Cette source de conflits qu’est l’article 3.67, § 3, renferme néanmoins une surprise de taille. Que le tiers ait pu légalement ou pas se rendre sur la parcelle, il ne pourra dans tous les cas invoquer un droit de propriété sur les choses trouvées, dont notamment sur les res nullius. Il ne pourra non plus invoquer la prescription acquisitive de l’article 3.26.

 

Cette impossibilité d’appropriation des res nullius sur le fonds d’autrui est un droit nouveau au profit du propriétaire.

 

Cette impossibilité d’acquisition paraît devoir s’appliquer à toutes les découvertes de res nullius sur tous types de fonds même non visés par l’article 3.67, § 3 (ex. : parcelles soumises au Code forestier). La volonté du Législateur est de ne pas permettre aux découvreurs de devenir propriétaire quand ils se trouvent légalement sur le fonds d’autrui. Quand ils ne se trouvent pas légalement sur le fonds d’autrui, le Législateur n’a pas voulu leur reconnaitre, a fortiori, ce droit d’appropriation et c’est précisément la raison pour laquelle il a créé ce nouveau régime d’acquisition de la propriété des choses trouvées traduites dans les articles 3.58 et suivants.

 

  1. Synthèse


L’on peut résumer les cas de découvertes de mues ou de trophées sous forme du tableau suivant :

Qui découvre ?

Où ?

Conditions imposées au découvreur pour devenir propriétaire

Remarques

le propriétaire de l’endroit où la mues ou le trophée sont découverts

sur son fonds

déclaration à la Commune dans les sept jours de la découverte (art. 3.58 et 3.59)
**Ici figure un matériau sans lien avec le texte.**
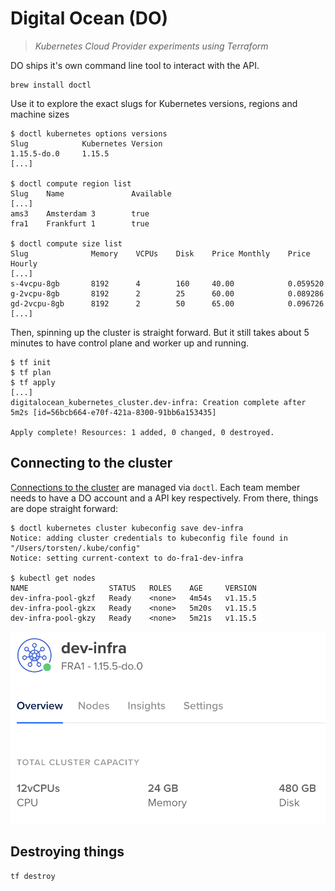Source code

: # Digital Ocean (DO)

> _Kubernetes Cloud Provider experiments using Terraform_

DO ships it's own command line tool to interact with the API. 

```
brew install doctl
```

Use it to explore the exact slugs for Kubernetes versions, regions and machine sizes

```
$ doctl kubernetes options versions
Slug            Kubernetes Version
1.15.5-do.0     1.15.5
[...]

$ doctl compute region list        
Slug    Name               Available
[...]
ams3    Amsterdam 3        true
fra1    Frankfurt 1        true

$ doctl compute size list
Slug              Memory    VCPUs    Disk    Price Monthly    Price Hourly
[...]
s-4vcpu-8gb       8192      4        160     40.00            0.059520
g-2vcpu-8gb       8192      2        25      60.00            0.089286
gd-2vcpu-8gb      8192      2        50      65.00            0.096726 
[...]
```

Then, spinning up the cluster is straight forward. But it still takes about
5 minutes to have control plane and worker up and running.

```
$ tf init
$ tf plan
$ tf apply
[...]
digitalocean_kubernetes_cluster.dev-infra: Creation complete after 5m2s [id=56bcb664-e70f-421a-8300-91bb6a153435]

Apply complete! Resources: 1 added, 0 changed, 0 destroyed.
```

## Connecting to the cluster

[Connections to the cluster](https://www.digitalocean.com/docs/kubernetes/how-to/connect-to-cluster/) are managed via `doctl`. Each team member needs to have a
DO account and a API key respectively. From there, things are dope straight forward:

```
$ doctl kubernetes cluster kubeconfig save dev-infra
Notice: adding cluster credentials to kubeconfig file found in "/Users/torsten/.kube/config"
Notice: setting current-context to do-fra1-dev-infra

$ kubectl get nodes
NAME                  STATUS   ROLES    AGE     VERSION
dev-infra-pool-gkzf   Ready    <none>   4m54s   v1.15.5
dev-infra-pool-gkzx   Ready    <none>   5m20s   v1.15.5
dev-infra-pool-gkzy   Ready    <none>   5m21s   v1.15.5
```

![DO Kubernetes cluster](do_cluster.png)

## Destroying things

```
tf destroy
```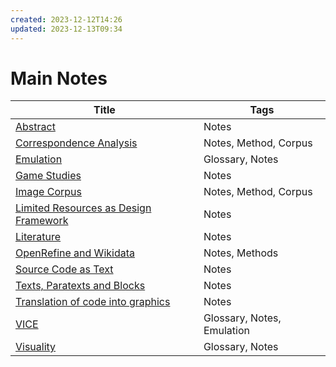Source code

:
```yaml
---
created: 2023-12-12T14:26
updated: 2023-12-13T09:34
---
```

# Main Notes

| Title                                                                                     | Tags                       |
| ----------------------------------------------------------------------------------------- | -------------------------- |
| [Abstract](notes/Abstract.md)                                                           | Notes                      |
| [Correspondence Analysis](notes/Correspondence%20Analysis.md)                             | Notes, Method, Corpus      |
| [Emulation](notes/Emulation.md)                                                         | Glossary, Notes            |
| [Game Studies](notes/Game%20Studies.md)                                                   | Notes                      |
| [Image Corpus](notes/Image%20Corpus.md)                                                   | Notes, Method, Corpus      |
| [Limited Resources as Design Framework](notes/Limited%20Resources%20as%20Design%20Framework.md) | Notes                      |
| [Literature](notes/Literature.md)                                                       | Notes                      |
| [OpenRefine and Wikidata](notes/OpenRefine%20and%20Wikidata.md)                             | Notes, Methods             |
| [Source Code as Text](notes/Source%20Code%20as%20Text.md)                                     | Notes                      |
| [Texts, Paratexts and Blocks](notes/Texts,%20Paratexts%20and%20Blocks.md)                     | Notes                      |
| [Translation of code into graphics](notes/Translation%20of%20code%20into%20graphics.md)         | Notes                      |
| [VICE](notes/VICE.md)                                                                   | Glossary, Notes, Emulation |
| [Visuality](notes/Visuality.md)                                                         | Glossary, Notes            |
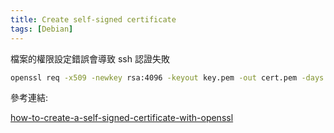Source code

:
 ```yaml
---
title: Create self-signed certificate
tags: [Debian]
---
```


檔案的權限設定錯誤會導致 ssh 認證失敗

```sh
openssl req -x509 -newkey rsa:4096 -keyout key.pem -out cert.pem -days 365 -nodes
```
參考連結:

[ how-to-create-a-self-signed-certificate-with-openssl ]( http://stackoverflow.com/questions/10175812/how-to-create-a-self-signed-certificate-with-openssl )
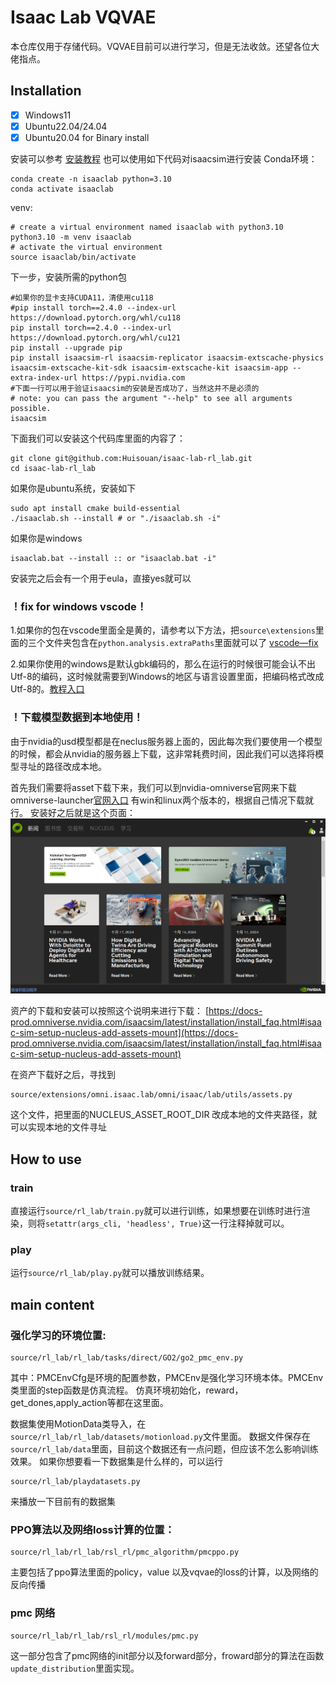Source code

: # Isaac Lab VQVAE

本仓库仅用于存储代码。VQVAE目前可以进行学习，但是无法收敛。还望各位大佬指点。

## Installation

- [X]  Windows11
- [X]  Ubuntu22.04/24.04
- [X]  Ubuntu20.04 for Binary install

安装可以参考
[安装教程](https://isaac-sim.github.io/IsaacLab/main/source/setup/installation/index.html)
也可以使用如下代码对isaacsim进行安装
Conda环境：

```
conda create -n isaaclab python=3.10
conda activate isaaclab
```

venv:

```
# create a virtual environment named isaaclab with python3.10
python3.10 -m venv isaaclab
# activate the virtual environment
source isaaclab/bin/activate
```

下一步，安装所需的python包

```
#如果你的显卡支持CUDA11，清使用cu118
#pip install torch==2.4.0 --index-url https://download.pytorch.org/whl/cu118
pip install torch==2.4.0 --index-url https://download.pytorch.org/whl/cu121
pip install --upgrade pip
pip install isaacsim-rl isaacsim-replicator isaacsim-extscache-physics isaacsim-extscache-kit-sdk isaacsim-extscache-kit isaacsim-app --extra-index-url https://pypi.nvidia.com
#下面一行可以用于验证isaacsim的安装是否成功了，当然这并不是必须的
# note: you can pass the argument "--help" to see all arguments possible.
isaacsim
```

下面我们可以安装这个代码库里面的内容了：

```
git clone git@github.com:Huisouan/isaac-lab-rl_lab.git
cd isaac-lab-rl_lab
```

如果你是ubuntu系统，安装如下

```
sudo apt install cmake build-essential
./isaaclab.sh --install # or "./isaaclab.sh -i"
```

如果你是windows

```
isaaclab.bat --install :: or "isaaclab.bat -i"
```

安装完之后会有一个用于eula，直接yes就可以

### ！fix for windows vscode！

1.如果你的包在vscode里面全是黄的，请参考以下方法，把`source\extensions`里面的三个文件夹包含在`python.analysis.extraPaths`里面就可以了
[vscode—fix](https://blog.csdn.net/qq_54047406/article/details/129836107#:~:text=%E5%BD%93VSCode%E6%97%A0%E6%B3%95%E8%AF%86%E5%88%AB%E5%B7%B2%E5%AE%89%E8%A3%85%E7%9A%84Python%E5%8C%85%E6%97%B6%EF%BC%8C%E5%8F%AF%E4%BB%A5%E9%80%9A%E8%BF%87%E6%8C%89F1%E9%94%AE%EF%BC%8C%E6%90%9C%E7%B4%A2%E5%B9%B6%E8%AE%BE%E7%BD%AEpython.analysis.extraPaths%EF%BC%8C%E6%B7%BB%E5%8A%A0%E5%8C%85%E7%9A%84%E8%B7%AF%E5%BE%84%EF%BC%88%E9%80%9A%E5%B8%B8%E6%98%AFPython%E7%9A%84site-packages%E7%9B%AE%E5%BD%95%EF%BC%89%E6%9D%A5%E8%A7%A3%E5%86%B3%E3%80%82,%E5%9C%A8Ubuntu%E7%B3%BB%E7%BB%9F%E4%B8%AD%EF%BC%8C%E5%8F%AF%E4%BB%A5%E9%80%9A%E8%BF%87%E6%89%93%E5%8D%B0%E5%8C%85%E7%9A%84__file__%E5%B1%9E%E6%80%A7%E6%9D%A5%E7%A1%AE%E5%AE%9A%E8%B7%AF%E5%BE%84%EF%BC%8C%E5%B9%B6%E7%A1%AE%E4%BF%9D%E8%B7%AF%E5%BE%84%E6%9C%AB%E5%B0%BE%E6%B7%BB%E5%8A%A0%2F%E3%80%82)

2.如果你使用的windows是默认gbk编码的，那么在运行的时候很可能会认不出Utf-8的编码，这时候就需要到Windows的地区与语言设置里面，把编码格式改成Utf-8的。[教程入口](https://zhuafan.blog.csdn.net/article/details/133924884?spm=1001.2101.3001.6650.2&utm_medium=distribute.pc_relevant.none-task-blog-2%7Edefault%7EBlogCommendFromBaidu%7ERate-2-133924884-blog-107132272.235%5Ev43%5Econtrol&depth_1-utm_source=distribute.pc_relevant.none-task-blog-2%7Edefault%7EBlogCommendFromBaidu%7ERate-2-133924884-blog-107132272.235%5Ev43%5Econtrol)

### ！下载模型数据到本地使用！

由于nvidia的usd模型都是在neclus服务器上面的，因此每次我们要使用一个模型的时候，都会从nvidia的服务器上下载，这非常耗费时间，因此我们可以选择将模型寻址的路径改成本地。

首先我们需要将asset下载下来，我们可以到nvidia-omniverse官网来下载omniverse-launcher[官网入口](https://www.nvidia.cn/omniverse/)
有win和linux两个版本的，根据自己情况下载就行。
安装好之后就是这个页面：
![1729590467093](images/README/1729590467093.png)

资产的下载和安装可以按照这个说明来进行下载：
[https://docs-prod.omniverse.nvidia.com/isaacsim/latest/installation/install_faq.html#isaac-sim-setup-nucleus-add-assets-mount](https://docs-prod.omniverse.nvidia.com/isaacsim/latest/installation/install_faq.html#isaac-sim-setup-nucleus-add-assets-mount)

在资产下载好之后，寻找到

```
source/extensions/omni.isaac.lab/omni/isaac/lab/utils/assets.py
```

这个文件，把里面的NUCLEUS_ASSET_ROOT_DIR 改成本地的文件夹路径，就可以实现本地的文件寻址

## How to use

### train

直接运行`source/rl_lab/train.py`就可以进行训练，如果想要在训练时进行渲染，则将`setattr(args_cli, 'headless', True)`这一行注释掉就可以。

### play

运行`source/rl_lab/play.py`就可以播放训练结果。

## main content

### 强化学习的环境位置:

```
source/rl_lab/rl_lab/tasks/direct/GO2/go2_pmc_env.py
```

其中：PMCEnvCfg是环境的配置参数，PMCEnv是强化学习环境本体。PMCEnv类里面的step函数是仿真流程。
仿真环境初始化，reward，get_dones,apply_action等都在这里面。

数据集使用MotionData类导入，在`source/rl_lab/rl_lab/datasets/motionload.py`文件里面。
数据文件保存在`source/rl_lab/data`里面，目前这个数据还有一点问题，但应该不怎么影响训练效果。
如果你想要看一下数据集是什么样的，可以运行

```
source/rl_lab/playdatasets.py
```

来播放一下目前有的数据集

### PPO算法以及网络loss计算的位置：

```
source/rl_lab/rl_lab/rsl_rl/pmc_algorithm/pmcppo.py
```

主要包括了ppo算法里面的policy，value 以及vqvae的loss的计算，以及网络的反向传播

### pmc 网络

```
source/rl_lab/rl_lab/rsl_rl/modules/pmc.py
```

这一部分包含了pmc网络的init部分以及forward部分，froward部分的算法在函数`update_distribution`里面实现。
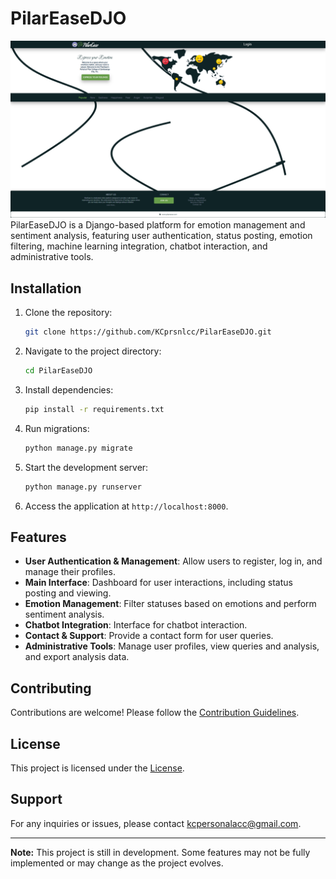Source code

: # PilarEaseDJO
![PilarEase](main/static/images/test.png)
PilarEaseDJO is a Django-based platform for emotion management and sentiment analysis, featuring user authentication, status posting, emotion filtering, machine learning integration, chatbot interaction, and administrative tools.

## Installation

1. Clone the repository:

    ```sh
    git clone https://github.com/KCprsnlcc/PilarEaseDJO.git
    ```

2. Navigate to the project directory:

    ```sh
    cd PilarEaseDJO
    ```

3. Install dependencies:

    ```sh
    pip install -r requirements.txt
    ```

4. Run migrations:

    ```sh
    python manage.py migrate
    ```

5. Start the development server:

    ```sh
    python manage.py runserver
    ```

6. Access the application at `http://localhost:8000`.

## Features

- **User Authentication & Management**: Allow users to register, log in, and manage their profiles.
- **Main Interface**: Dashboard for user interactions, including status posting and viewing.
- **Emotion Management**: Filter statuses based on emotions and perform sentiment analysis.
- **Chatbot Integration**: Interface for chatbot interaction.
- **Contact & Support**: Provide a contact form for user queries.
- **Administrative Tools**: Manage user profiles, view queries and analysis, and export analysis data.

## Contributing

Contributions are welcome! Please follow the [Contribution Guidelines](CONTRIBUTING.md).

## License

This project is licensed under the [License](LICENSE.md).

## Support

For any inquiries or issues, please contact [kcpersonalacc@gmail.com](mailto:kcpersonalacc@gmail.com).

---

**Note:** This project is still in development. Some features may not be fully implemented or may change as the project evolves.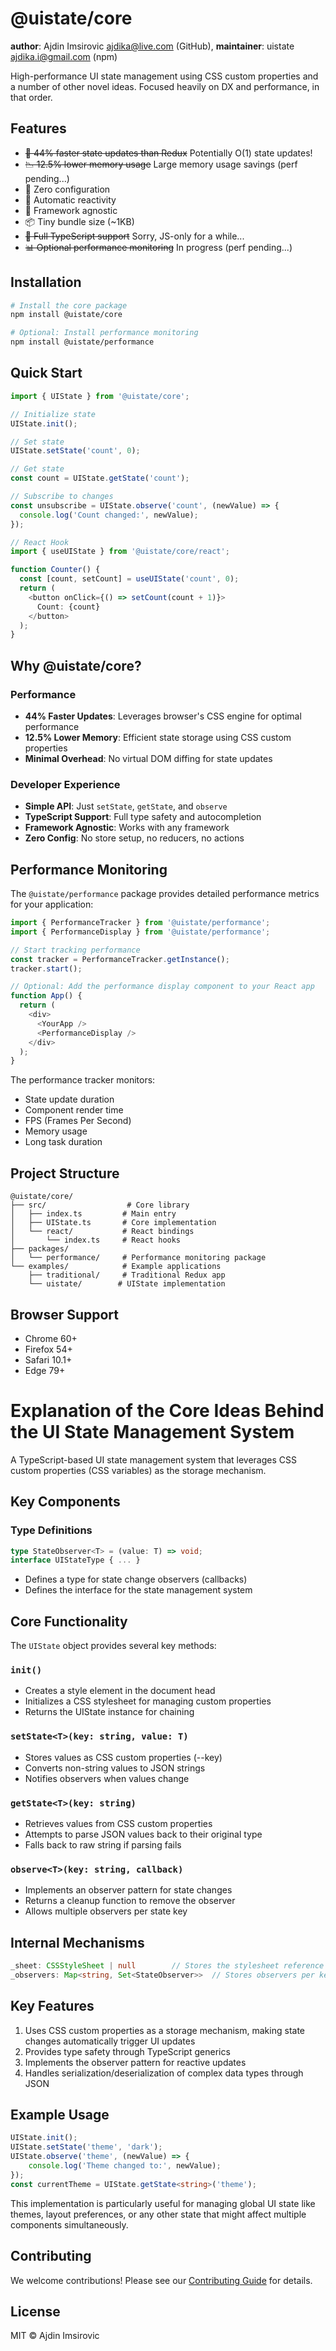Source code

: # @uistate/core

**author**: Ajdin Imsirovic <ajdika@live.com> (GitHub),
**maintainer**: uistate <ajdika.i@gmail.com> (npm)

High-performance UI state management using CSS custom properties and a number of other novel ideas. Focused heavily on DX and performance, in that order.

## Features

- ~~🚀 44% faster state updates than Redux~~ Potentially O(1) state updates!
- ~~📉 12.5% lower memory usage~~ Large memory usage savings (perf pending...)
- 🎯 Zero configuration
- 🔄 Automatic reactivity
- 🎨 Framework agnostic
- 📦 Tiny bundle size (~1KB)
- ~~💪 Full TypeScript support~~ Sorry, JS-only for a while...
- ~~📊 Optional performance monitoring~~ In progress (perf pending...)

## Installation

```bash
# Install the core package
npm install @uistate/core

# Optional: Install performance monitoring
npm install @uistate/performance
```

## Quick Start

```typescript
import { UIState } from '@uistate/core';

// Initialize state
UIState.init();

// Set state
UIState.setState('count', 0);

// Get state
const count = UIState.getState('count');

// Subscribe to changes
const unsubscribe = UIState.observe('count', (newValue) => {
  console.log('Count changed:', newValue);
});

// React Hook
import { useUIState } from '@uistate/core/react';

function Counter() {
  const [count, setCount] = useUIState('count', 0);
  return (
    <button onClick={() => setCount(count + 1)}>
      Count: {count}
    </button>
  );
}
```

## Why @uistate/core?

### Performance

- **44% Faster Updates**: Leverages browser's CSS engine for optimal performance
- **12.5% Lower Memory**: Efficient state storage using CSS custom properties
- **Minimal Overhead**: No virtual DOM diffing for state updates

### Developer Experience

- **Simple API**: Just `setState`, `getState`, and `observe`
- **TypeScript Support**: Full type safety and autocompletion
- **Framework Agnostic**: Works with any framework
- **Zero Config**: No store setup, no reducers, no actions

## Performance Monitoring

The `@uistate/performance` package provides detailed performance metrics for your application:

```typescript
import { PerformanceTracker } from '@uistate/performance';
import { PerformanceDisplay } from '@uistate/performance';

// Start tracking performance
const tracker = PerformanceTracker.getInstance();
tracker.start();

// Optional: Add the performance display component to your React app
function App() {
  return (
    <div>
      <YourApp />
      <PerformanceDisplay />
    </div>
  );
}
```

The performance tracker monitors:
- State update duration
- Component render time
- FPS (Frames Per Second)
- Memory usage
- Long task duration

## Project Structure

```
@uistate/core/
├── src/                  # Core library
│   ├── index.ts         # Main entry
│   ├── UIState.ts       # Core implementation
│   └── react/           # React bindings
│       └── index.ts     # React hooks
├── packages/
│   └── performance/     # Performance monitoring package
└── examples/            # Example applications
    ├── traditional/     # Traditional Redux app
    └── uistate/        # UIState implementation
```

## Browser Support

- Chrome 60+
- Firefox 54+
- Safari 10.1+
- Edge 79+

# Explanation of the Core Ideas Behind the UI State Management System

A TypeScript-based UI state management system that leverages CSS custom properties (CSS variables) as the storage mechanism.

## Key Components

### Type Definitions

```typescript
type StateObserver<T> = (value: T) => void;
interface UIStateType { ... }
```

- Defines a type for state change observers (callbacks)
- Defines the interface for the state management system

## Core Functionality

The `UIState` object provides several key methods:

### `init()`
- Creates a style element in the document head
- Initializes a CSS stylesheet for managing custom properties
- Returns the UIState instance for chaining

### `setState<T>(key: string, value: T)`
- Stores values as CSS custom properties (--key)
- Converts non-string values to JSON strings
- Notifies observers when values change

### `getState<T>(key: string)`
- Retrieves values from CSS custom properties
- Attempts to parse JSON values back to their original type
- Falls back to raw string if parsing fails

### `observe<T>(key: string, callback)`
- Implements an observer pattern for state changes
- Returns a cleanup function to remove the observer
- Allows multiple observers per state key

## Internal Mechanisms

```typescript
_sheet: CSSStyleSheet | null        // Stores the stylesheet reference
_observers: Map<string, Set<StateObserver>>  // Stores observers per key
```

## Key Features

1. Uses CSS custom properties as a storage mechanism, making state changes automatically trigger UI updates
2. Provides type safety through TypeScript generics
3. Implements the observer pattern for reactive updates
4. Handles serialization/deserialization of complex data types through JSON

## Example Usage

```typescript
UIState.init();
UIState.setState('theme', 'dark');
UIState.observe('theme', (newValue) => {
    console.log('Theme changed to:', newValue);
});
const currentTheme = UIState.getState<string>('theme');
```

This implementation is particularly useful for managing global UI state like themes, layout preferences, or any other state that might affect multiple components simultaneously.

## Contributing

We welcome contributions! Please see our [Contributing Guide](CONTRIBUTING.md) for details.

## License

MIT © Ajdin Imsirovic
Dès l’accomplissement de cette formalité, le découvreur devient immédiatement propriétaire, puisque ces choses n’ont pas de propriétaire (art. 3.59, § 2).

 

tout tiers par rapport au propriétaire de l’endroit où la mues ou le trophée sont découverts

Sont donc des tiers le titulaire du droit de chasse s’il n’est pas propriétaire, ainsi que son garde champêtre particulier.

 

sur le fonds d’autrui

  1. déclaration à la Commune dans les sept jours de la découverte (art. 3.58 et 3.59)

  2. avoir préalablement identifié le ou les propriétaire(s), usufruitier(s), emphytéote(s) ou superficiaire(s)

  3. avoir, dans les sept jours de la découverte, informé par recommandé ces personnes (art. 3.58)

Dès l’accomplissement de ces « formalités », le découvreur devient immédiatement propriétaire, puisque ces choses n’ont pas de propriétaire (art. 3.59, § 2)

Dans le cas d’une découverte par le titulaire du droit de chasse sur une parcelle qu’il prend en location, l’identification du propriétaire du fonds ne devrait pas poser difficulté.

 

La déclaration à la Commune suffit-elle dans le cas où cette Commune est aussi le propriétaire du fonds ? Le code civil n’a pas prévu de réponse à cette question.

 

  1. Et si les formalités de déclaration à la Commune et l'envoi recommandé au propriétaire n’ont pas été accomplies ?

 

a. Le découvreur de la mue et du trophée ne sera jamais propriétaire

 

Ne devenant pas propriétaire « immédiatement » (dit le Code civil) après des formalités qu’il n’a pas faites, le découvreur pourra-t-il devenir un jour propriétaire  ? En tant que possesseur de la chose, peut-il finalement en devenir propriétaire grâce à la prescription acquisitive ?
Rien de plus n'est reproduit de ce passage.